Universidade Federal de Minas Gerais - CEDEPLAR - Department of Demography

Avenida Antônio Carlos, 6627 - Sala 3052

Belo Horizonte - Minas Gerais  - 31270-901 - Brazil

Phone: 55-31-3409-7164 (at Cedeplar) and 55-61-2105-5043 (at IPC-IG)

e-mail: lanza at cedeplar.ufmg.br


About Me

Welcome to my simple but functional home page, such as it is. I am an Associate Professor at the Department of Demography and a researcher at CEDEPLAR at the University Federal de Minas Gerais (Brazil). From september 2011 to july 2012, I will be on leave at the International Policy Centre for Inclusive Growth. This is my home on the web. This website has links to my CV, my research and other resources. I plan on having a collection of links to both demographic and non-demographic resources. In the near future, I will have a version of this site in Portuguese.

You can find a link to my CV in Portuguese here, and to my CV in English here, with links to my published papers. A CV in PDF is available here

I hold a Ph.D. in Demography from the University of California at Berkeley (2005). I specialize in economic demography, population aging, and mortality and health. I also have strong interests in demographic methods, indirect techniques, and regional and urban economics. Currently, my research is centered on studying retirement behavior and old age suport systems in developing countries. In particular, I am studying how demographic and institutional changes affect labor force participation and retirement behavior of workers in less developed economies and how societies are adjusting themselves to population aging.
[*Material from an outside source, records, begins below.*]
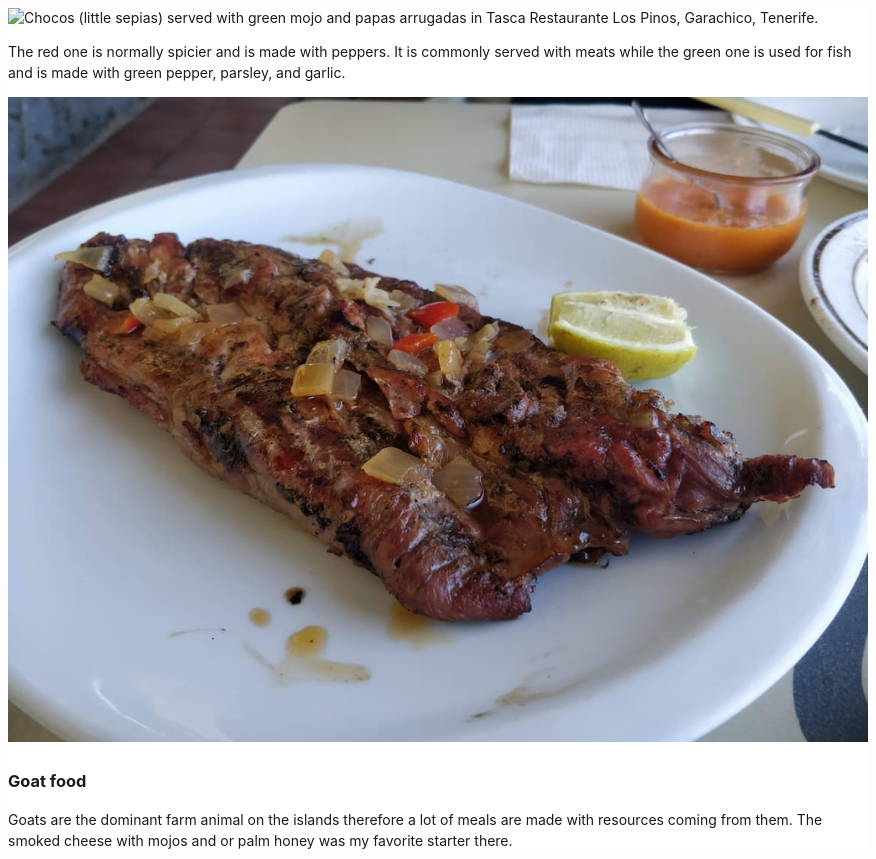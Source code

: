 ![Chocos (little sepias) served with green mojo and papas arrugadas in Tasca Restaurante Los Pinos, Garachico, Tenerife.](./assets/chocos_little_sepias_served_with_green_mojo_and_papas_arrugadas_in_tasca_restaurante_los_pinos_garachico_tenerife.jpg)

The red one is normally spicier and is made with peppers. It is commonly served with meats while the green one is used for fish and is made with green pepper, parsley, and garlic.

![Local grilled meat served with red mojo in Guachinche Los Gómez, Tenerife.](./assets/local_grilled_meat_served_with_red_mojo_in_guachinche_los_gomez_tenerife.jpg)

### Goat food

Goats are the dominant farm animal on the islands therefore a lot of meals are made with resources coming from them. The smoked cheese with mojos and or palm honey was my favorite starter there.
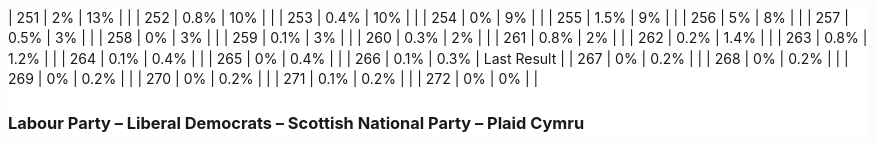 | 251 | 2% | 13% |  |
| 252 | 0.8% | 10% |  |
| 253 | 0.4% | 10% |  |
| 254 | 0% | 9% |  |
| 255 | 1.5% | 9% |  |
| 256 | 5% | 8% |  |
| 257 | 0.5% | 3% |  |
| 258 | 0% | 3% |  |
| 259 | 0.1% | 3% |  |
| 260 | 0.3% | 2% |  |
| 261 | 0.8% | 2% |  |
| 262 | 0.2% | 1.4% |  |
| 263 | 0.8% | 1.2% |  |
| 264 | 0.1% | 0.4% |  |
| 265 | 0% | 0.4% |  |
| 266 | 0.1% | 0.3% | Last Result |
| 267 | 0% | 0.2% |  |
| 268 | 0% | 0.2% |  |
| 269 | 0% | 0.2% |  |
| 270 | 0% | 0.2% |  |
| 271 | 0.1% | 0.2% |  |
| 272 | 0% | 0% |  |

### Labour Party – Liberal Democrats – Scottish National Party – Plaid Cymru
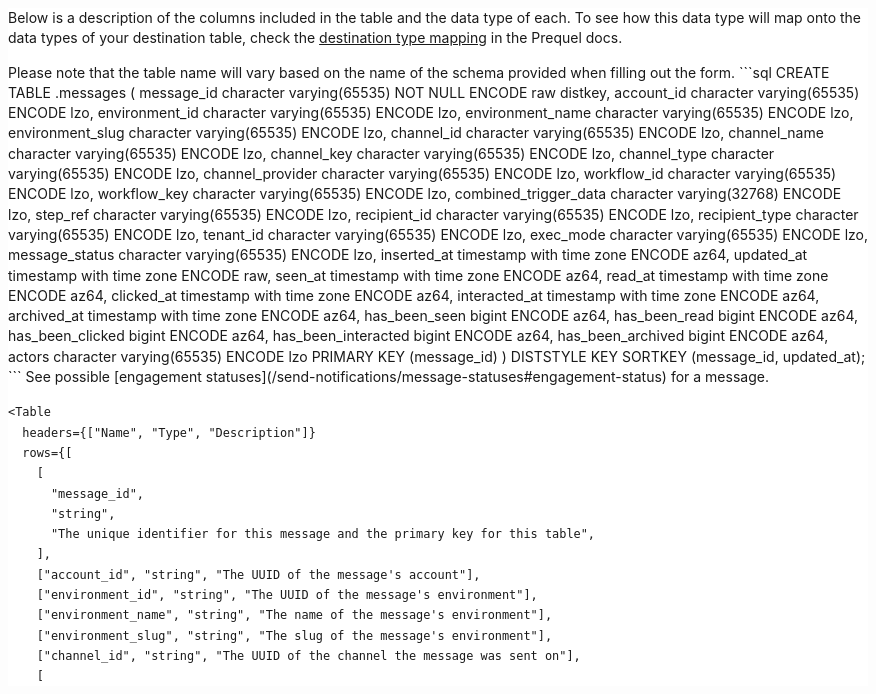 Below is a description of the columns included in the table and the data type of each. To see how this data type will map onto the data types of your destination table, check the [destination type mapping](https://docs.prequel.co/docs/data-types#destination-type-mapping) in the Prequel docs.

<AccordionGroup>
<Accordion title="Table definition example">
    Please note that the table name will vary based on the name of the schema provided when filling out the form.
    ```sql
        CREATE TABLE <name of schema>.messages (
          message_id character varying(65535) NOT NULL ENCODE raw distkey,
            account_id character varying(65535) ENCODE lzo,
            environment_id character varying(65535) ENCODE lzo,
            environment_name character varying(65535) ENCODE lzo,
            environment_slug character varying(65535) ENCODE lzo,
            channel_id character varying(65535) ENCODE lzo,
            channel_name character varying(65535) ENCODE lzo,
            channel_key character varying(65535) ENCODE lzo,
            channel_type character varying(65535) ENCODE lzo,
            channel_provider character varying(65535) ENCODE lzo,
            workflow_id character varying(65535) ENCODE lzo,
            workflow_key character varying(65535) ENCODE lzo,
            combined_trigger_data character varying(32768) ENCODE lzo,
            step_ref character varying(65535) ENCODE lzo,
            recipient_id character varying(65535) ENCODE lzo,
            recipient_type character varying(65535) ENCODE lzo,
            tenant_id character varying(65535) ENCODE lzo,
            exec_mode character varying(65535) ENCODE lzo,
            message_status character varying(65535) ENCODE lzo,
            inserted_at timestamp with time zone ENCODE az64,
            updated_at timestamp with time zone ENCODE raw,
            seen_at timestamp with time zone ENCODE az64,
            read_at timestamp with time zone ENCODE az64,
            clicked_at timestamp with time zone ENCODE az64,
            interacted_at timestamp with time zone ENCODE az64,
            archived_at timestamp with time zone ENCODE az64,
            has_been_seen bigint ENCODE az64,
            has_been_read bigint ENCODE az64,
            has_been_clicked bigint ENCODE az64,
            has_been_interacted bigint ENCODE az64,
            has_been_archived bigint ENCODE az64,
            actors character varying(65535) ENCODE lzo
            PRIMARY KEY (message_id)
        ) DISTSTYLE KEY SORTKEY (message_id, updated_at);
    ```
  </Accordion>
  <Accordion title="Messages table structure">
  See possible [engagement statuses](/send-notifications/message-statuses#engagement-status) for a message.

    <Table
      headers={["Name", "Type", "Description"]}
      rows={[
        [
          "message_id",
          "string",
          "The unique identifier for this message and the primary key for this table",
        ],
        ["account_id", "string", "The UUID of the message's account"],
        ["environment_id", "string", "The UUID of the message's environment"],
        ["environment_name", "string", "The name of the message's environment"],
        ["environment_slug", "string", "The slug of the message's environment"],
        ["channel_id", "string", "The UUID of the channel the message was sent on"],
        [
I am part of the NTA Project. The aim of the project is to provide estimates of economic flows across age groups that arise primarily because children and the elderly consume more than they produce relying on reallocations from the working ages. NTA accounts distinguish the forms of these flows: as the accumulation of capital, as transfers, and as credit transactions. The accounts distinguish the institutions that mediate the transactions: governments, markets, and families. The web-site for the NTA Brazil can be found here. I am also working with Piedad Urdinola on a research project, partially funded by the Population Association of America and Fapemig to build a human mortality database for Latin American countries (more info here).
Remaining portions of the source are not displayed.